2008年11月7日金曜日

百七

 三人は妙な羽目に陥《おちい》った。行《いき》がかり上《じょう》一種の関係で因果《いんが》づけられた彼らはしだいに話をよそへ持って行く事が困難になってきた。席を外《はず》す事は無論できなくなった。彼らはそこへ坐《すわ》ったなり、どうでもこうでも、この問題を解決しなければならなくなった。
 しかも傍《はた》から見たその問題はけっして重要なものとは云えなかった。遠くから冷静に彼らの身分と境遇を眺める事のできる地位に立つ誰の眼にも、小さく映らなければならない程度のものに過ぎなかった。彼らは他《ひと》から注意を受けるまでもなくよくそれを心得ていた。けれども彼らは争わなければならなかった。彼らの背後《せなか》に背負《しょ》っている因縁《いんねん》は、他人に解らない過去から複雑な手を延ばして、自由に彼らを操《あやつ》った。

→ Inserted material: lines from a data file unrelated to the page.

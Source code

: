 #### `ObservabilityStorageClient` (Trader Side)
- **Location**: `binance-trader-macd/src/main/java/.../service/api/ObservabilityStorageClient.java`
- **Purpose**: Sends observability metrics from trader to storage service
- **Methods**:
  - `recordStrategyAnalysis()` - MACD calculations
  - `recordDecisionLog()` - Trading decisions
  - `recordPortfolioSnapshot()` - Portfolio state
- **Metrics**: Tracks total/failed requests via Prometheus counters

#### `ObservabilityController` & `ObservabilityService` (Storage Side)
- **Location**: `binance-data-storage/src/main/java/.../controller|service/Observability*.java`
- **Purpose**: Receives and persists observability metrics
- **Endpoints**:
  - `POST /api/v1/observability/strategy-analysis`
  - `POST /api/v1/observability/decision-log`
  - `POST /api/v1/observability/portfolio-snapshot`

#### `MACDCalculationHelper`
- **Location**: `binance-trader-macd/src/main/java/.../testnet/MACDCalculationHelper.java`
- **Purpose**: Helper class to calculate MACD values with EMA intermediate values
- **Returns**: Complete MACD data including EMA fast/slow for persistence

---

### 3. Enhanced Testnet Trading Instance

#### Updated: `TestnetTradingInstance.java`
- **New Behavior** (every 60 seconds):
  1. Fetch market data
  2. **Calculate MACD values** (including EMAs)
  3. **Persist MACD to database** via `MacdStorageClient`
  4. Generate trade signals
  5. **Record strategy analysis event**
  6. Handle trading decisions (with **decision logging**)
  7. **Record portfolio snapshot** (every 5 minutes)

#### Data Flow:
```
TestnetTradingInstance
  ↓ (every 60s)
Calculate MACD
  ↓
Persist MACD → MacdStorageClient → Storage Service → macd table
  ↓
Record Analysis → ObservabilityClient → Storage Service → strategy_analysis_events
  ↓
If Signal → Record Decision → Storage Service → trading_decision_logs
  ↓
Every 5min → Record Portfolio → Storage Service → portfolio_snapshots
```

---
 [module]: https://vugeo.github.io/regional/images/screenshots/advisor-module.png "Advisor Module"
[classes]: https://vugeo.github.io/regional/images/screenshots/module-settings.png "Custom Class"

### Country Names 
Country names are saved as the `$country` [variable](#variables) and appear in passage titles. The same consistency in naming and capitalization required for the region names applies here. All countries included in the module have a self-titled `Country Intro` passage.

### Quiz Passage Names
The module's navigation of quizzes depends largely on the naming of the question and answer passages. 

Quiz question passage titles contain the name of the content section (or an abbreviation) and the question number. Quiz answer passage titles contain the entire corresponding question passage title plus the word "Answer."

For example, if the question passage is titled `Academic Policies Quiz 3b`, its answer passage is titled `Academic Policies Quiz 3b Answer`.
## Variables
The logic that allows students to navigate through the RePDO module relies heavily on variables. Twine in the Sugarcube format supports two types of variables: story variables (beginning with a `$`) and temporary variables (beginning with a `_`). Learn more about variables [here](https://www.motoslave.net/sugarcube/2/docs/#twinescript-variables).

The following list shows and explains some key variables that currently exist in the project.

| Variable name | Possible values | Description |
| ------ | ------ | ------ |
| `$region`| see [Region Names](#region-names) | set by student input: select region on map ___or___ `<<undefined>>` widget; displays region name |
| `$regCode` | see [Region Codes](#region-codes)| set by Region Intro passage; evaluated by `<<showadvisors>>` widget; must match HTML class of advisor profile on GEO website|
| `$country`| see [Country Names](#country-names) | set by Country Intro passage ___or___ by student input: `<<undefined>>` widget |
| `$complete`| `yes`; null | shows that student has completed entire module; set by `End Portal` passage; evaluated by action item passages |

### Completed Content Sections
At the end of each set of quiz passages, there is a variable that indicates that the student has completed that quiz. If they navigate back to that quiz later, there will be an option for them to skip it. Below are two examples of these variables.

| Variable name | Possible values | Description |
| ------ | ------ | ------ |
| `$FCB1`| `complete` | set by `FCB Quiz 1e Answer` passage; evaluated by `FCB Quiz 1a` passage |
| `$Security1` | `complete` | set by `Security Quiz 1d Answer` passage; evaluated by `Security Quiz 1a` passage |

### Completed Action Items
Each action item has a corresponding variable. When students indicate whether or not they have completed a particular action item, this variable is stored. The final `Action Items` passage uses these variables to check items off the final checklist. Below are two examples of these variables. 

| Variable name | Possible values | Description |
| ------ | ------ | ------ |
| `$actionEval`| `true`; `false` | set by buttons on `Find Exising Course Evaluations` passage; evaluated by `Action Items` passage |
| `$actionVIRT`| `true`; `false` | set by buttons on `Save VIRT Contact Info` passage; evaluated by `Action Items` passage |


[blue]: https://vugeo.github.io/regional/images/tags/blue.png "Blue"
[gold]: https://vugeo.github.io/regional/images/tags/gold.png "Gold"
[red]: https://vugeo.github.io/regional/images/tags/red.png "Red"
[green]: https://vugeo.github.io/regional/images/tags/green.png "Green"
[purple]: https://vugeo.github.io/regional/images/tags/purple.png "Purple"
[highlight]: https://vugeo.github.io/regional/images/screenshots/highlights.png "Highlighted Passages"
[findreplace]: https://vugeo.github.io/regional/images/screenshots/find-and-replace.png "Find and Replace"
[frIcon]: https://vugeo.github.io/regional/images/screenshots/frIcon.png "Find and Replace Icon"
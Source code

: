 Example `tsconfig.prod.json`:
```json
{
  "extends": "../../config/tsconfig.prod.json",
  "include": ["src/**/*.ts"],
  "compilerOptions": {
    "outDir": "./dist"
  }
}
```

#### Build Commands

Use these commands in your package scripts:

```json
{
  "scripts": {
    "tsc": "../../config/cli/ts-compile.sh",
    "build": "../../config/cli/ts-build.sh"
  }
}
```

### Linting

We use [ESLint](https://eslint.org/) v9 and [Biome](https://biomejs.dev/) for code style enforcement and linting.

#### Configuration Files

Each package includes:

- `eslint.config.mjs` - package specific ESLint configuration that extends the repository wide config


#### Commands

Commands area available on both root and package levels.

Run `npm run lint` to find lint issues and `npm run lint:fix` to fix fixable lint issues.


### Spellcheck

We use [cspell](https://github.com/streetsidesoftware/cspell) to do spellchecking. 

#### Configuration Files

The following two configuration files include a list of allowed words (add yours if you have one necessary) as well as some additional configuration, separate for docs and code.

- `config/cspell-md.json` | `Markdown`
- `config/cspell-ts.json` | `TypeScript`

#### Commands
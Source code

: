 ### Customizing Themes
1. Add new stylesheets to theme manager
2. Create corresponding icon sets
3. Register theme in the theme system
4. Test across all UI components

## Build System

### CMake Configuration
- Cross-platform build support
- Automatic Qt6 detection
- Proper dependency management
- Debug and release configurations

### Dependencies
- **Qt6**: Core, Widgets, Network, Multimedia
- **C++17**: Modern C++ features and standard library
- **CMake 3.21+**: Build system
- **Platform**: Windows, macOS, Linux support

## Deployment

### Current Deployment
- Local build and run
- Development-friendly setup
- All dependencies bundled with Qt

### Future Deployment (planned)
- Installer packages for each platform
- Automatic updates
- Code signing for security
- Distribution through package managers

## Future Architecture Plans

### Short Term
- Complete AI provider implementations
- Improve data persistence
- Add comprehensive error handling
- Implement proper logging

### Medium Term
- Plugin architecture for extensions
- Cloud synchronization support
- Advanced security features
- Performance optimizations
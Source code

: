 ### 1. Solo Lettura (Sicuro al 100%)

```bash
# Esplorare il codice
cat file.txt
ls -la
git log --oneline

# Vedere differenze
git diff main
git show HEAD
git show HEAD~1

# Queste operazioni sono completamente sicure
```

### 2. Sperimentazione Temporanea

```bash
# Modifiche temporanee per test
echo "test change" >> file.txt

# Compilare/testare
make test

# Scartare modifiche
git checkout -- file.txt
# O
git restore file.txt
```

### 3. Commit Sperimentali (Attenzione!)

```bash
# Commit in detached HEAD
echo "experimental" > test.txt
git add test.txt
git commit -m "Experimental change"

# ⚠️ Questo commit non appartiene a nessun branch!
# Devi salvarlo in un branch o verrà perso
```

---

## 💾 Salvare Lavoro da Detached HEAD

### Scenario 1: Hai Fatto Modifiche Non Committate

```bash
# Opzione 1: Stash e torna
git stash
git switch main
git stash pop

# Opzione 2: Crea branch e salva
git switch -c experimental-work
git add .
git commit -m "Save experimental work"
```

 しまいに津田とお秀の間に下《しも》のような問答が起った。
「始めから黙っていれば、それまでですけれども、いったん云い出しておきながら、持って来た物を渡さずにこのまま帰るのも心持が悪うござんすから、どうか取って下さいよ。兄さん」
「置いて行きたければ置いといでよ」
「だから取るようにして取って下さいな」
「いったいどうすればお前の気に入るんだか、僕には解らないがね、だからその条件をもっと淡泊《たんぱく》に云っちまったらいいじゃないか」
「あたし条件なんてそんなむずかしいものを要求してやしません。ただ兄さんが心持よく受取って下されば、それでいいんです。つまり兄妹《きょうだい》らしくして下されば、それでいいというだけです。それからお父さんにすまなかったと本気に一口《ひとくち》おっしゃりさえすれば、何でもないんです」
「お父さんには、とっくの昔にもうすまなかったと云っちまったよ。お前も知ってるじゃないか。しかも一口や二口じゃないやね」
「けれどもあたしの云うのは、そんな形式的のお詫《わび》じゃありません。心からの後悔です」
 津田はたかがこれしきの事にと考えた。後悔などとは思いも寄らなかった。
「僕の詫|様《よう》が空々《そらぞら》しいとでも云うのかね、なんぼ僕が金を欲しがるったって、これでも一人前《いちにんまえ》の男だよ。そうぺこぺこ頭を下げられるものか、考えても御覧な」
「だけれども、兄さんは実際お金が欲しいんでしょう」
「欲しくないとは云わないさ」
「それでお父さんに謝罪《あやま》ったんでしょう」
「でなければ何も詫《あやま》る必要はないじゃないか」
「だからお父さんが下さらなくなったんですよ。兄さんはそこに気がつかないんですか」
 津田は口を閉じた。お秀はすぐ乗《の》しかかって行った。
「兄さんがそういう気でいらっしゃる以上、お父さんばかりじゃないわ、あたしだって上げられないわ」
「じゃお止《よ》しよ。何も無理に貰《もら》おうとは云わないんだから」
「ところが無理にでも貰おうとおっしゃるじゃありませんか」
「いつ」
「先刻《さっき》からそう云っていらっしゃるんです」
「言がかりを云うな、馬鹿」
「言がかりじゃありません。先刻から腹の中でそう云い続けに云ってるじゃありませんか。兄さんこそ淡泊でないから、それが口へ出して云えないんです」
 津田は一種|嶮《けわ》しい眼をしてお秀を見た。その中には憎悪《ぞうお》が輝やいた。けれども良心に対して恥ずかしいという光はどこにも宿らなかった。そうして彼が口を利いた時には、お延でさえその意外なのに驚ろかされた。彼は彼に支配できる最も冷静な調子で、彼女の予期とはまるで反対の事を云った。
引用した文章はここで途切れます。